[Gen-Streitfall] Biotech-Visionen aus Brüssel

Sabine Altmann Sabine.Altmann at Wagner-Solartechnik.De
Mo Jun 28 10:36:49 CEST 2004


Telepolis, http://www.heise.de/tp/deutsch/special/leb/17754/1.html
Biotech-Visionen aus Brüssel

Brigitte Zarzer   28.06.2004

EU-Kommissar Busquin will Gentechnik-Forschung an Pflanzen massiv forcieren

Experten und Politiker sollen noch bis Jahresende im Rahmen eines
Technologieforums zur 
Pflanzentechnologie einen Strategieplan über die Forschungsziele bis 2025
vorlegen.
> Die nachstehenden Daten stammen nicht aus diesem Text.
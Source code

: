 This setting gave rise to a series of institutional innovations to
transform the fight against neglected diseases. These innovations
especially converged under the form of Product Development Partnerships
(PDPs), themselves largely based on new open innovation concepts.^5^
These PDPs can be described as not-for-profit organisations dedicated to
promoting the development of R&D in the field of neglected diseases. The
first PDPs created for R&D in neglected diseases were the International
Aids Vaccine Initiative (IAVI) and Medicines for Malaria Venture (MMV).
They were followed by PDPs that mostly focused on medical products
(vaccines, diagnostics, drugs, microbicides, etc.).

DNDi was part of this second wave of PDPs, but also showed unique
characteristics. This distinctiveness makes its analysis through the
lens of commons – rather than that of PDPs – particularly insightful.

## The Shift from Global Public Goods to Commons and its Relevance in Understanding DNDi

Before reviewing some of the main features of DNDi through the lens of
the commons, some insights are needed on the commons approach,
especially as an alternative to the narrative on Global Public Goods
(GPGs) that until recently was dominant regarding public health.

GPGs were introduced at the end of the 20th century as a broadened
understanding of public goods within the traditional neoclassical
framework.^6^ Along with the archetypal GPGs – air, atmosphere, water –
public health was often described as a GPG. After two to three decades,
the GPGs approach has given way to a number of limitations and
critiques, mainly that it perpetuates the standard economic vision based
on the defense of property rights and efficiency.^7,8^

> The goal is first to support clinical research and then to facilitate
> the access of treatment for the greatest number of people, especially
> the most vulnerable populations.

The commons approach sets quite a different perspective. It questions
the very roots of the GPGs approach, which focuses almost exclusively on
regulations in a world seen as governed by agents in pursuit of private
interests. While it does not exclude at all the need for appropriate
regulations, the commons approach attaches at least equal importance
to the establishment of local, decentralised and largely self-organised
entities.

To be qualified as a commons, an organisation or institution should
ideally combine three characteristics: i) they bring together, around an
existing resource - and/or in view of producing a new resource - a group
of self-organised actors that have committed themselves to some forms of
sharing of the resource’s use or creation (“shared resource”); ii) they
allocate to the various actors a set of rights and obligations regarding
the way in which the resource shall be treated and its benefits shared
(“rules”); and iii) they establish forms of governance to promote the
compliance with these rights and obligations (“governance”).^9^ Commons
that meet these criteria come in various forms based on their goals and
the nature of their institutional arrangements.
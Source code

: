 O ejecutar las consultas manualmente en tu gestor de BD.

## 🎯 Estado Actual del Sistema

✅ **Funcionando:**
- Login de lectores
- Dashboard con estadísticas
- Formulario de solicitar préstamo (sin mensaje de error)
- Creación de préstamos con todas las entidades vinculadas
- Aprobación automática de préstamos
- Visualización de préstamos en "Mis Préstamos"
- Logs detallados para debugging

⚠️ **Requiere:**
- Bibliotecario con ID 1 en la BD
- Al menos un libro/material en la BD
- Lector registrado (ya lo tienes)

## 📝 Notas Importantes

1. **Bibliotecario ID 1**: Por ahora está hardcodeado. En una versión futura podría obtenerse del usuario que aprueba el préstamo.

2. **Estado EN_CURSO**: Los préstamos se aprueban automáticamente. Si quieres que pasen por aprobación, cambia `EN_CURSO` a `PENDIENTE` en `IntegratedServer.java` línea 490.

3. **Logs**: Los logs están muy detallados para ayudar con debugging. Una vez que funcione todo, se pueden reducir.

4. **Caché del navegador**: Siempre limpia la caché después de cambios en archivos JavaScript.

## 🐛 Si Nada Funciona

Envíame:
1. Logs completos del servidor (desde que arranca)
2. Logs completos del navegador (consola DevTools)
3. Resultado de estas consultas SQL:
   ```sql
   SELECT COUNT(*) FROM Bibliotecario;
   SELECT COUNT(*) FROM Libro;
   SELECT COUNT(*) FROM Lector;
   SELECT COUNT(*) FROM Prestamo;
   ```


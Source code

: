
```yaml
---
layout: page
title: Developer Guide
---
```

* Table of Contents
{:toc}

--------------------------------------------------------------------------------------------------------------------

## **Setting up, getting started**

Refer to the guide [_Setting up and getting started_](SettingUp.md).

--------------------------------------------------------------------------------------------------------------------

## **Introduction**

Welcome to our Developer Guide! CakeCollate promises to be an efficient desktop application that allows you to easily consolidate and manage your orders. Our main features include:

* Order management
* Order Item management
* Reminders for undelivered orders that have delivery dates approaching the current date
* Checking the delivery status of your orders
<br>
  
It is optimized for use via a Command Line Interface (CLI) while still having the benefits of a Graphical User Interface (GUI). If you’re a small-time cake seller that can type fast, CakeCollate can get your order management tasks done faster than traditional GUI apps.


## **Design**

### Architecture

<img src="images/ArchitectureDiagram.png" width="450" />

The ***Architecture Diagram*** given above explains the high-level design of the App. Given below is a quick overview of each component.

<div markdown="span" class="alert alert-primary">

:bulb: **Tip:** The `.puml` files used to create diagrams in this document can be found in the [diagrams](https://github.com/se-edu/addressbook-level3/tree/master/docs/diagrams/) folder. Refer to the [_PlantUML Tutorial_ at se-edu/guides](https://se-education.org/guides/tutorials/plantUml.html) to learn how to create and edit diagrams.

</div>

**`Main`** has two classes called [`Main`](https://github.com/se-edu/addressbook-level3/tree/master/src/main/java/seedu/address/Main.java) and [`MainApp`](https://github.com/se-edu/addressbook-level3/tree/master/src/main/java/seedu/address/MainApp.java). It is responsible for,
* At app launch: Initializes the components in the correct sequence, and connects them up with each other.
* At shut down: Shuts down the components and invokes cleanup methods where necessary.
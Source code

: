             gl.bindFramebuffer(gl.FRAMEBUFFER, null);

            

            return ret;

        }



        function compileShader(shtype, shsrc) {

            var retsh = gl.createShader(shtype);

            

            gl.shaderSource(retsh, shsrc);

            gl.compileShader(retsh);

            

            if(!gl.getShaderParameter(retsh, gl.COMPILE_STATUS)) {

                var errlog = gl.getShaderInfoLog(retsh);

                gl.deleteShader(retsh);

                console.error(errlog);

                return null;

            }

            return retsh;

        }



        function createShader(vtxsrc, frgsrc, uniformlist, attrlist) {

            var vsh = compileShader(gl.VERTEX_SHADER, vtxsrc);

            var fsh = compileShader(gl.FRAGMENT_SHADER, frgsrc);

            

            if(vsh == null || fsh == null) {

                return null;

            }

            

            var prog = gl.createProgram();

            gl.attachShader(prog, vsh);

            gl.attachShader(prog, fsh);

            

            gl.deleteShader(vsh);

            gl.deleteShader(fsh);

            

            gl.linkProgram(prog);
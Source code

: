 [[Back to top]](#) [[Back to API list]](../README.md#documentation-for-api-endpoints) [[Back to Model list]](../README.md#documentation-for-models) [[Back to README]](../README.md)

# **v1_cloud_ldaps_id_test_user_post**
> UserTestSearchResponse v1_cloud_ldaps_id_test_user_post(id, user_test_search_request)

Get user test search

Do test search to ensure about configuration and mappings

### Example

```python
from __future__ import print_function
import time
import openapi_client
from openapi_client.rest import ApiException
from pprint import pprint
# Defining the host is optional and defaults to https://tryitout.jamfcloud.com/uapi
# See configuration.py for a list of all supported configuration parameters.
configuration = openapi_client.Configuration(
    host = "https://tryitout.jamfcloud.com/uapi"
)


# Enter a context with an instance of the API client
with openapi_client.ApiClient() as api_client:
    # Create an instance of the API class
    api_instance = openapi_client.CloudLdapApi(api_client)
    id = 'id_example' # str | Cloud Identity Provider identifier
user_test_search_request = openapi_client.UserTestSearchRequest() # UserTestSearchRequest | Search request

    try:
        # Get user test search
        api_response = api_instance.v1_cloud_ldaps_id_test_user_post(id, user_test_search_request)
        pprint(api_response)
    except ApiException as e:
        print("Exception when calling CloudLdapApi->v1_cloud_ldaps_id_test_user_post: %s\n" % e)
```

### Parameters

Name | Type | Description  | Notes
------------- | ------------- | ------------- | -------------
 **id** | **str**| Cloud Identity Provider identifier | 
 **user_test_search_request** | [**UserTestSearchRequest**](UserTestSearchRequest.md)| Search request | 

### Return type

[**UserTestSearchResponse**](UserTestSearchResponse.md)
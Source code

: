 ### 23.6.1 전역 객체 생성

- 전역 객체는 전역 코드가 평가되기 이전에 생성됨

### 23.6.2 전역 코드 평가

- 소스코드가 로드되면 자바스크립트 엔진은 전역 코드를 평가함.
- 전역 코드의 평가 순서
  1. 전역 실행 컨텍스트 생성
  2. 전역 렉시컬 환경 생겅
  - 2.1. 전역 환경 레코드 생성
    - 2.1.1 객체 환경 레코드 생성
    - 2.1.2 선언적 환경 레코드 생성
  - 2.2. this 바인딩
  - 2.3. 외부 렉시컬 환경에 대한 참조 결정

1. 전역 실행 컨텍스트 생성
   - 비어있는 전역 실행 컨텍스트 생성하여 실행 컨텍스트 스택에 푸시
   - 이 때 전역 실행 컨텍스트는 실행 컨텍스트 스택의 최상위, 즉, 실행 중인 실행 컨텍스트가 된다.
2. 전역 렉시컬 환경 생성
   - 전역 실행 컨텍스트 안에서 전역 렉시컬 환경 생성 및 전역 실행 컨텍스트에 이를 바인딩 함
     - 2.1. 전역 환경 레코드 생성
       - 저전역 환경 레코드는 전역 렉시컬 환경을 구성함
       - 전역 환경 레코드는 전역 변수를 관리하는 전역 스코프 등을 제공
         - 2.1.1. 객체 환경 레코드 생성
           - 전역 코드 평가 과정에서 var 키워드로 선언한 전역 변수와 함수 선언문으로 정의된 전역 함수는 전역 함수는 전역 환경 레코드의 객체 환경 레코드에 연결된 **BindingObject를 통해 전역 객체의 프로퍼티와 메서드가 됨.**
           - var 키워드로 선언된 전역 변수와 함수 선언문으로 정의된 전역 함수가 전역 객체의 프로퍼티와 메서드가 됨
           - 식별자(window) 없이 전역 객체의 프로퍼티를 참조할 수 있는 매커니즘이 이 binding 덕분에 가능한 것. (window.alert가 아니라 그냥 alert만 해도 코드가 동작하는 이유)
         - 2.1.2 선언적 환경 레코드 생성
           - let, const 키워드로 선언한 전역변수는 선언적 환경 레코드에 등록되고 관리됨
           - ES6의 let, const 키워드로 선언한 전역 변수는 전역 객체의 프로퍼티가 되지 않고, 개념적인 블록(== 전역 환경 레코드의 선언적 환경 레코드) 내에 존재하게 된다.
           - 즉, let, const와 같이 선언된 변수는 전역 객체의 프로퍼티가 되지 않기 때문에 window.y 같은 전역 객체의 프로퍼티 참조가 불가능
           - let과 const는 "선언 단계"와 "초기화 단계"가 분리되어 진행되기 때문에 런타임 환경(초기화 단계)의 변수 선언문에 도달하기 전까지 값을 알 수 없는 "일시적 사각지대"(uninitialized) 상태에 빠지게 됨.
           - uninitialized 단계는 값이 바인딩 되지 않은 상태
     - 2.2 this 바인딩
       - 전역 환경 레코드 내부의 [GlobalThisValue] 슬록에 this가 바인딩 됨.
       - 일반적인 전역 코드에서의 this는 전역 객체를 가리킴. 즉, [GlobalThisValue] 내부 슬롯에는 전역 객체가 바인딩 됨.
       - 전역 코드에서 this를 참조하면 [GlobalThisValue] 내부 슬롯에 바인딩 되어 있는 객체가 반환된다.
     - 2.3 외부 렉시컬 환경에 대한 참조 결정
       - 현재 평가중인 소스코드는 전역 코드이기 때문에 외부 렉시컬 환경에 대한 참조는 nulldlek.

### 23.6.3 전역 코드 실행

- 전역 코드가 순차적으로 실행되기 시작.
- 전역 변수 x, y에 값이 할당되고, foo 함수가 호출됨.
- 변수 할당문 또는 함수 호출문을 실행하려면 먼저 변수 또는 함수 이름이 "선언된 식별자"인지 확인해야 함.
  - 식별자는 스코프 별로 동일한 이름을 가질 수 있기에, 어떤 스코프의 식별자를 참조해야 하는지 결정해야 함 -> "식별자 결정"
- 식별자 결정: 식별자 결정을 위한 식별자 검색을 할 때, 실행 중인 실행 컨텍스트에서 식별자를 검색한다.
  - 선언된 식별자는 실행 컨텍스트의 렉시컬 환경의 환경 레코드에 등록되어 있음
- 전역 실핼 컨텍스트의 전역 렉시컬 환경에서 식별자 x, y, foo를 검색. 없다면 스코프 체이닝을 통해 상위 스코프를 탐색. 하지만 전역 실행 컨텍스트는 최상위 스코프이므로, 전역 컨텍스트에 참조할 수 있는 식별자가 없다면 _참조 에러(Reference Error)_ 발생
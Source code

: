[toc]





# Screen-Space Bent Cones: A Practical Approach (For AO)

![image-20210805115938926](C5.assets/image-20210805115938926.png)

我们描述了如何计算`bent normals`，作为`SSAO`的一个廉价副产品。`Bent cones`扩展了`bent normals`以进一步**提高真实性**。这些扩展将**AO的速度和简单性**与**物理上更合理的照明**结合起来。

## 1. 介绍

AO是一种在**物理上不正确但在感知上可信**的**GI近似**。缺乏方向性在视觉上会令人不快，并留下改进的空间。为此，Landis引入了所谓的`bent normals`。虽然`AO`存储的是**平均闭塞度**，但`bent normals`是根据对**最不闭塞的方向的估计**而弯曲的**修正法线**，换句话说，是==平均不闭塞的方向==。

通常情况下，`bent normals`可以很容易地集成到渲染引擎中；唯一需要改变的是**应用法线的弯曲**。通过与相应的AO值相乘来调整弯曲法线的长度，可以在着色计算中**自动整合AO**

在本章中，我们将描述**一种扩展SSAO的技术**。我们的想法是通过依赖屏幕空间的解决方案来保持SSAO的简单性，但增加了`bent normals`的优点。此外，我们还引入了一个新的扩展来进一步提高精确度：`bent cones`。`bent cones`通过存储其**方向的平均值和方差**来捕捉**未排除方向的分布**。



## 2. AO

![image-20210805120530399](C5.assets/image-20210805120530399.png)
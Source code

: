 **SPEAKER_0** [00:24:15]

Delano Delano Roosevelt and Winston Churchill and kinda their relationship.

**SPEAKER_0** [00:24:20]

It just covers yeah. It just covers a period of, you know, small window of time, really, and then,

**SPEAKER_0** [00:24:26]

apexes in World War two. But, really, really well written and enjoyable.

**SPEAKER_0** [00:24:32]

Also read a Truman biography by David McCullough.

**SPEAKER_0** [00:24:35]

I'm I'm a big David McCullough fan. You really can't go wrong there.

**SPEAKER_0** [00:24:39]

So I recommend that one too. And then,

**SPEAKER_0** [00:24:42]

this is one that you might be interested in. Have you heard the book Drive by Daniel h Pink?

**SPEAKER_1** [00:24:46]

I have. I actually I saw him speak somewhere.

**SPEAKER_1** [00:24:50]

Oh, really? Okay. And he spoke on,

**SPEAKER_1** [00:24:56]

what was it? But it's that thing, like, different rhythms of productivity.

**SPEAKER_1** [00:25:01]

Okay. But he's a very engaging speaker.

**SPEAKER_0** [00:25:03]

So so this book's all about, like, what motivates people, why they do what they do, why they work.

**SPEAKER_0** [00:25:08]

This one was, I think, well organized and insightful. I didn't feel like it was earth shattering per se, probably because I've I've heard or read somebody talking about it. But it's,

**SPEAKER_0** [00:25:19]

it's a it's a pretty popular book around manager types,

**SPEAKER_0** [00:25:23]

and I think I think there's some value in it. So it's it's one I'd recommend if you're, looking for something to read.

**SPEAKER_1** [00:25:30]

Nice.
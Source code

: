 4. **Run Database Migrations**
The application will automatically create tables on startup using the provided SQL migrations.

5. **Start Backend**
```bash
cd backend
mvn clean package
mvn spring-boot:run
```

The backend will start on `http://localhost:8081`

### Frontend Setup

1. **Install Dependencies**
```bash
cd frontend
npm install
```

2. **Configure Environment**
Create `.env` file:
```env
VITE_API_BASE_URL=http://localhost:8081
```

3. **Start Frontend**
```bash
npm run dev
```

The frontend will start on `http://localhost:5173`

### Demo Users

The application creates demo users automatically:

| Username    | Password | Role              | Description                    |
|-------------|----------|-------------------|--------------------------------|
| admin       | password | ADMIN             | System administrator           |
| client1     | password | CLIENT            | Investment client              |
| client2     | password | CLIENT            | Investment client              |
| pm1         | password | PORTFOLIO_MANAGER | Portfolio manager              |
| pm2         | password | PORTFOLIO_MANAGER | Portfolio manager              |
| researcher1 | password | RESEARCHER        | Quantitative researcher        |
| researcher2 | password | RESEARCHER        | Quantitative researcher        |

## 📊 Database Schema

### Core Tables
Das sagte 
der für Forschung zuständige Kommissar Philippe Busquin am Donnerstag in
Brüssel. Eine 
"Vision" für die "Pflanzen der Zukunft" wurde bereits vorgestellt. Für die
Umsetzung sollen 
innerhalb der nächsten zehn Jahre 45 Milliarden Euro von privater und
öffentlicher Seite 
aufgebracht werden.

In den Pflanzenwissenschaften und der Biotechnologie hat Europa in den
letzten Jahren seine 
führende Rolle eingebüßt, da die Auswirkungen dieser Technologien in der
Öffentlichkeit 
Bedenken auslösten, die Vorteile dieser Technologien der Öffentlichkeit
nicht angemessen 
vermittelt werden konnten und strategische Forschungsprogramme fehlten. Dies
ist angesichts 
der Herausforderung, vor denen Europa steht, alarmierend: die nachhaltige
Versorgung einer 
anwachsenden Weltbevölkerungen mit gesünderen Lebensmitteln und der Ersatz
von 
Materialien fossilen Ursprungs durch neue, umweltfreundliche Biomaterialien
aus erneuerbaren 
Pflanzenressourcen.
[External Link] Philippe Busquin

Eine "Vision" wurde bereits von Vertretern aus der Forschung, der
Lebensmittel- und Biotech-
Industrie und der Landwirtschaft entwickelt und ebenfalls am Donnerstag
unter dem Titel 
[External Link] Pflanzen für die Zukunft in Brüssel vorgelegt. Unter den
zwanzig Unterzeichnern 
des 23-Seiten starken Papiers finden sich u.a. Eggert Voscherau,
Vize-Chairman von BASF, 
Jochen Wulff ehemals CEO von Bayer CropScience und der Vorstandschef der
europäischen 
Biotechnologie-Vereinigung [External Link] EuropaBio. Die deutsche
Wissenschaft war durch 
Peter Gruss, dem Präsidenten der Max-Planck-Gesellschaft, vertreten ebenso
wie von der 
Biologin und Nobelpreisträgerin [External Link] Christiane Nüsslein-Volhard,
die das Max-Planck-
Institut für Entwicklungsbiologie in Tübingen leitet.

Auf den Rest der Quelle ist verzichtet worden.